=== Section Start ===

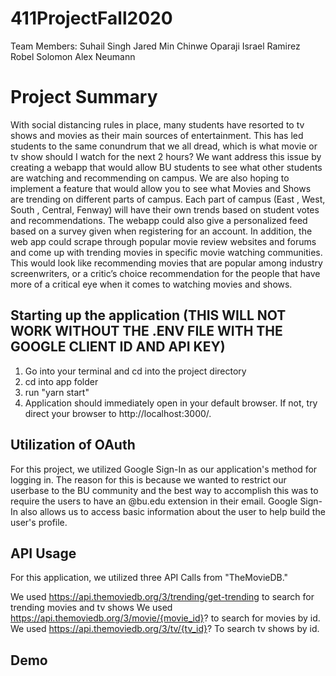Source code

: # 411ProjectFall2020

Team Members:
Suhail Singh
Jared Min 
Chinwe Oparaji
Israel Ramirez
Robel Solomon
Alex Neumann 

# Project Summary 
With social distancing rules in place, many students have resorted to tv shows and movies as their main sources of entertainment. This has led students to the same conundrum that we all dread, which is what movie or tv show should I watch for the next 2 hours? We want address this issue by creating a webapp that would allow BU students to see what other students are watching and recommending on campus. We are also hoping to implement a feature that would allow you to see what Movies and Shows are trending on different parts of campus. Each part of campus (East , West, South , Central, Fenway) will have their own trends based on student votes and recommendations. The webapp could also give a personalized feed based on a survey given when registering for an account. In addition, the web app could scrape through popular movie review websites and forums and come up with trending movies in specific movie watching communities. This would look like recommending movies that are popular among industry screenwriters, or a critic’s choice recommendation for the people that have more of a critical eye when it comes to watching movies and shows. 

## Starting up the application (THIS WILL NOT WORK WITHOUT THE .ENV FILE WITH THE GOOGLE CLIENT ID AND API KEY)
1. Go into your terminal and cd into the project directory
2. cd into app folder
3. run "yarn start" 
4. Application should immediately open in your default browser. If not, try direct your browser to http://localhost:3000/.

## Utilization of OAuth 
For this project, we utilized Google Sign-In as our application's method for logging in. The reason for this is because we wanted to restrict our userbase to the BU community and the best way to accomplish this was to require the users to have an @bu.edu extension in their email. Google Sign-In also allows us to access basic information about the user to help build the user's profile. 

## API Usage
For this application, we utilized three API Calls from "TheMovieDB." 

We used https://api.themoviedb.org/3/trending/get-trending to search for trending movies and tv shows
We used https://api.themoviedb.org/3/movie/{movie_id}?  to search for movies by id. 
We used https://api.themoviedb.org/3/tv/{tv_id}? To search tv shows by id. 

## Demo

=== Section End ===

WHAT NEEDS TO BE DONE: In the records above, the line with "2. cd into app folder" marks the start and the line with "## Utilization of OAuth" marks the end; copy that stretch exactly, both lines included, and nothing else.

ANSWER TO THE EXERCISE:
2. cd into app folder
3. run "yarn start" 
4. Application should immediately open in your default browser. If not, try direct your browser to http://localhost:3000/.

## Utilization of OAuth 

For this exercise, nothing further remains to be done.